Un’altra distinzione sul profilo del diritto riguarda la non applicazione delle norme sulla rappresentanza commerciale (artt. 2203-2213 c.c.), concernenti la possibilità per l’imprenditore commerciale di valersi della collaborazione di altri soggetti (institori, procuratori e commessi) volti ad agevolare e a rendere più efficiente la conclusione dei negozi giuridici aziendali.

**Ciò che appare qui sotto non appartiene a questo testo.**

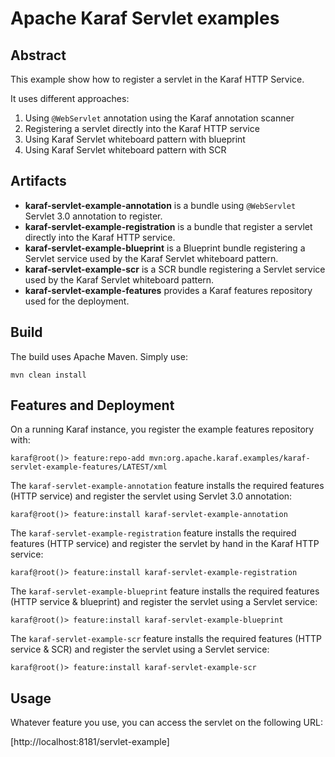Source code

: <!--
    Licensed to the Apache Software Foundation (ASF) under one
    or more contributor license agreements.  See the NOTICE file
    distributed with this work for additional information
    regarding copyright ownership.  The ASF licenses this file
    to you under the Apache License, Version 2.0 (the
    "License"); you may not use this file except in compliance
    with the License.  You may obtain a copy of the License at

      http://www.apache.org/licenses/LICENSE-2.0

    Unless required by applicable law or agreed to in writing,
    software distributed under the License is distributed on an
    "AS IS" BASIS, WITHOUT WARRANTIES OR CONDITIONS OF ANY
    KIND, either express or implied.  See the License for the
    specific language governing permissions and limitations
    under the License.
-->
# Apache Karaf Servlet examples

## Abstract

This example show how to register a servlet in the Karaf HTTP Service.

It uses different approaches:

1. Using `@WebServlet` annotation using the Karaf annotation scanner
2. Registering a servlet directly into the Karaf HTTP service
3. Using Karaf Servlet whiteboard pattern with blueprint
4. Using Karaf Servlet whiteboard pattern with SCR

## Artifacts

* **karaf-servlet-example-annotation** is a bundle using `@WebServlet` Servlet 3.0 annotation to register.
* **karaf-servlet-example-registration** is a bundle that register a servlet directly into the Karaf HTTP service.
* **karaf-servlet-example-blueprint** is a Blueprint bundle registering a Servlet service used by the Karaf Servlet whiteboard pattern.
* **karaf-servlet-example-scr** is a SCR bundle registering a Servlet service used by the Karaf Servlet whiteboard pattern.
* **karaf-servlet-example-features** provides a Karaf features repository used for the deployment.

## Build

The build uses Apache Maven. Simply use:

```
mvn clean install
```

## Features and Deployment

On a running Karaf instance, you register the example features repository with:

```
karaf@root()> feature:repo-add mvn:org.apache.karaf.examples/karaf-servlet-example-features/LATEST/xml
```

The `karaf-servlet-example-annotation` feature installs the required features (HTTP service) and register the servlet using
Servlet 3.0 annotation:

```
karaf@root()> feature:install karaf-servlet-example-annotation
```

The `karaf-servlet-example-registration` feature installs the required features (HTTP service) and register the servlet by hand in the Karaf HTTP service:

```
karaf@root()> feature:install karaf-servlet-example-registration
```

The `karaf-servlet-example-blueprint` feature installs the required features (HTTP service & blueprint) and register the servlet using
a Servlet service:

```
karaf@root()> feature:install karaf-servlet-example-blueprint
```

The `karaf-servlet-example-scr` feature installs the required features (HTTP service & SCR) and register the servlet using
a Servlet service:

```
karaf@root()> feature:install karaf-servlet-example-scr
```

## Usage

Whatever feature you use, you can access the servlet on the following URL:

[http://localhost:8181/servlet-example]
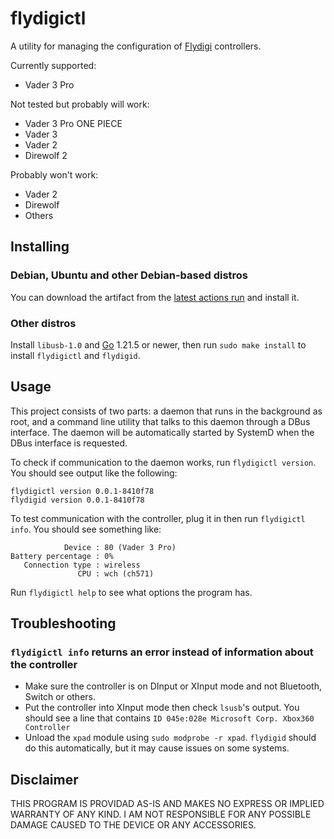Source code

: # flydigictl

A utility for managing the configuration of [Flydigi](https://en.flydigi.com/) controllers.

Currently supported:

- Vader 3 Pro

Not tested but probably will work:

- Vader 3 Pro ONE PIECE
- Vader 3
- Vader 2
- Direwolf 2

Probably won't work:
- Vader 2
- Direwolf
- Others

## Installing
### Debian, Ubuntu and other Debian-based distros

You can download the artifact from the [latest actions run](https://github.com/pipe01/flydigictl/actions) and install it.

### Other distros

Install `libusb-1.0` and [Go](https://go.dev/) 1.21.5 or newer, then run `sudo make install` to install `flydigictl` and `flydigid`.

## Usage

This project consists of two parts: a daemon that runs in the background as root, and a command line utility that talks to this daemon through a DBus interface.
The daemon will be automatically started by SystemD when the DBus interface is requested.

To check if communication to the daemon works, run `flydigictl version`. You should see output like the following:

```
flydigictl version 0.0.1-8410f78
flydigid version 0.0.1-8410f78
```

To test communication with the controller, plug it in then run `flydigictl info`. You should see something like:

```
            Device : 80 (Vader 3 Pro)
Battery percentage : 0%
   Connection type : wireless
               CPU : wch (ch571)
```

Run `flydigictl help` to see what options the program has.

## Troubleshooting

### `flydigictl info` returns an error instead of information about the controller

- Make sure the controller is on DInput or XInput mode and not Bluetooth, Switch or others.
- Put the controller into XInput mode then check `lsusb`'s output. You should see a line that contains `ID 045e:028e Microsoft Corp. Xbox360 Controller`
- Unload the `xpad` module using `sudo modprobe -r xpad`. `flydigid` should do this automatically, but it may cause issues on some systems.

## Disclaimer

THIS PROGRAM IS PROVIDAD AS-IS AND MAKES NO EXPRESS OR IMPLIED WARRANTY OF ANY KIND. I AM NOT RESPONSIBLE FOR ANY POSSIBLE DAMAGE CAUSED TO THE DEVICE OR ANY ACCESSORIES.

Quanto invece al favor fiscale, per l’imprenditore agricolo non è previsto l’obbligo di tenuta delle scritture contabili, nonché numerose agevolazioni ed esenzioni tributarie. Quanto alla contabilità, i piccoli imprenditori agricoli con un volume di affari inferiore a 7000,00 euro sono esonerati da qualsiasi obbligo contabile e dichiarativo (regime di esonero IVA e IRAP). L’unico adempimento a cui sottostare è la conservazione e la numerazione progressiva di tutte le fatture di acquisto ricevute. Inoltre, nel 2004 con il d.lgs. 99, è stata introdotta la nuova qualifica di imprenditore agricolo professionale (IAP), per coloro che siano in legittimo possesso di alcuni requisiti accertati dalle Regioni. La novità più importante dietro a questa nozione, riguarda l’estensione a questi soggetti di tutte le agevolazioni tributarie in materia di imposte indirette e creditizie che finora erano riservate ai coltivatori diretti. Si applica agli imprenditori agricoli professionali anche la nuova agevolazione che prevede l’esenzione da qualsiasi imposta sull’acquisto di terreni per chi si impegna a coltivarlo o condurlo per almeno dieci anni dal trasferimento.

Tale sommaria elencazione è volta alla comprensione dello status esonerativo proprio dell’imprenditore agricolo, e delle motivazioni che hanno portato alla limitazione di tale franchigia unicamente a questa figura.